Por diligências de Ruphia Banda, fui recebido pelo Dr. Kaunda. Tinha 15 minutos para mim e deu-me uma hora e meia. Foi uma conversa amena sobre a situação portuguesa em Moçambique, o que ele vislumbrava do futuro da independência e pouco mais. E ele disse-me a mim directamente: Herculano, eu sempre fui um não alinhado. Claro que esta conversa abriu-me uma porta porque não é qualquer Presidente da República que recebe uma criança de 20 anos assim, de ‘mão beijada’. E, além da admiração que eu já tinha por ele, passei a ter respeito por aquele homem.
Depois de a minha família ter casa em Lisboa, a partir de 1978, comecei a ir à Zâmbia com muita frequência, procurando uma aproximação entre Portugal e a Zâmbia, através do embaixador da Zâmbia em Lisboa. Eu ia à Zâmbia, voltava e conversava com ele.

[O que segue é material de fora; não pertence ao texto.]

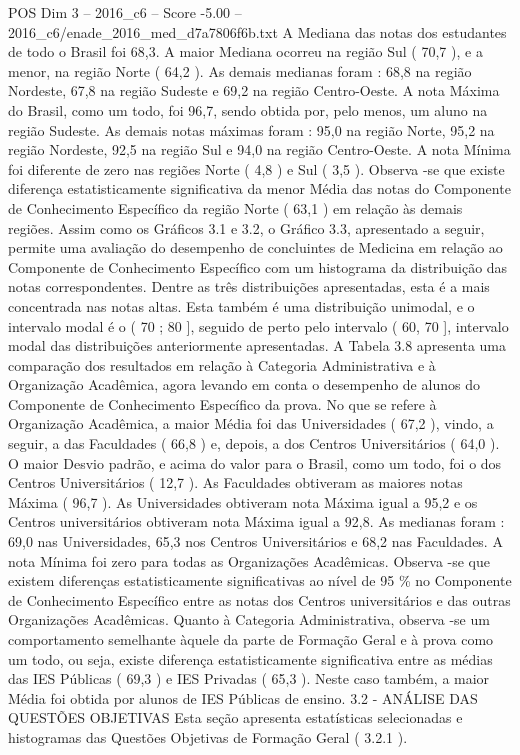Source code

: \begin{textsample}{POS Dim 3 – 2016\_c6 – Score -5.00 – 2016\_c6/enade\_2016\_med\_d7a7806f6b.txt}
A Mediana das notas dos estudantes de todo o Brasil foi 68,3.
A maior Mediana ocorreu na região Sul ( 70,7 ), e a menor, na região Norte ( 64,2 ).
As demais medianas foram : 68,8 na região Nordeste, 67,8 na região Sudeste e 69,2 na região Centro-Oeste.
A nota Máxima do Brasil, como um todo, foi 96,7, sendo obtida por, pelo menos, um aluno na região Sudeste.
As demais notas máximas foram : 95,0 na região Norte, 95,2 na região Nordeste, 92,5 na região Sul e 94,0 na região Centro-Oeste.
A nota Mínima foi diferente de zero nas regiões Norte ( 4,8 ) e Sul ( 3,5 ).
Observa -se que existe diferença estatisticamente significativa da menor Média das notas do Componente de Conhecimento Específico da região Norte ( 63,1 ) em relação às demais regiões.
Assim como os Gráficos 3.1 e 3.2, o Gráfico 3.3, apresentado a seguir, permite uma avaliação do desempenho de concluintes de Medicina em relação ao Componente de Conhecimento Específico com um histograma da distribuição das notas correspondentes.
Dentre as três distribuições apresentadas, esta é a mais concentrada nas notas altas.
Esta também é uma distribuição unimodal, e o intervalo modal é o ( 70 ; 80 ], seguido de perto pelo intervalo ( 60, 70 ], intervalo modal das distribuições anteriormente apresentadas.
A Tabela 3.8 apresenta uma comparação dos resultados em relação à Categoria Administrativa e à Organização Acadêmica, agora levando em conta o desempenho de alunos do Componente de Conhecimento Específico da prova.
No que se refere à Organização Acadêmica, a maior Média foi das Universidades ( 67,2 ), vindo, a seguir, a das Faculdades ( 66,8 ) e, depois, a dos Centros Universitários ( 64,0 ).
O maior Desvio padrão, e acima do valor para o Brasil, como um todo, foi o dos Centros Universitários ( 12,7 ).
As Faculdades obtiveram as maiores notas Máxima ( 96,7 ).
As Universidades obtiveram nota Máxima igual a 95,2 e os Centros universitários obtiveram nota Máxima igual a 92,8.
As medianas foram : 69,0 nas Universidades, 65,3 nos Centros Universitários e 68,2 nas Faculdades.
A nota Mínima foi zero para todas as Organizações Acadêmicas.
Observa -se que existem diferenças estatisticamente significativas ao nível de 95 \% no Componente de Conhecimento Específico entre as notas dos Centros universitários e das outras Organizações Acadêmicas.
Quanto à Categoria Administrativa, observa -se um comportamento semelhante àquele da parte de Formação Geral e à prova como um todo, ou seja, existe diferença estatisticamente significativa entre as médias das IES Públicas ( 69,3 ) e IES Privadas ( 65,3 ).
Neste caso também, a maior Média foi obtida por alunos de IES Públicas de ensino. 3.2 - ANÁLISE DAS QUESTÕES OBJETIVAS Esta seção apresenta estatísticas selecionadas e histogramas das Questões Objetivas de Formação Geral ( 3.2.1 ).

\end{textsample}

Kaunda: “Eu trabalhei pra o país
não trabalhei para mim”
“Da segunda vez que fui à Zâmbia”, afirma Herculano Anjos, “o Dr. Kaunda fez-me duas perguntas: 1ª Onde é que estão os portugueses que desenvolveram Angola e Moçambique e eu olhei para ele surpreendido e questionei o que queria dizer se tinha ajudado a Frelimo a combater os portugueses. E ele respondeu-me: “não, eu não fiz isso. Eu dei apoio à Frelimo para obtermos a independência de mais um país africano. Eu não sou maoista nem leninista. A minha política não é a política da Frelimo. Mas, como se tratava da independência de mais um país africano, aí sim, acedi a que ocupassem mais um território e daí partir para para a paz em Angola e Moçambique. Agora, se me perguntar o que é que os ingleses fizeram aqui, já viu Lusaca, não se compara em nada com Lourenço Marques. Lusaca, realmente, parece um bairro.”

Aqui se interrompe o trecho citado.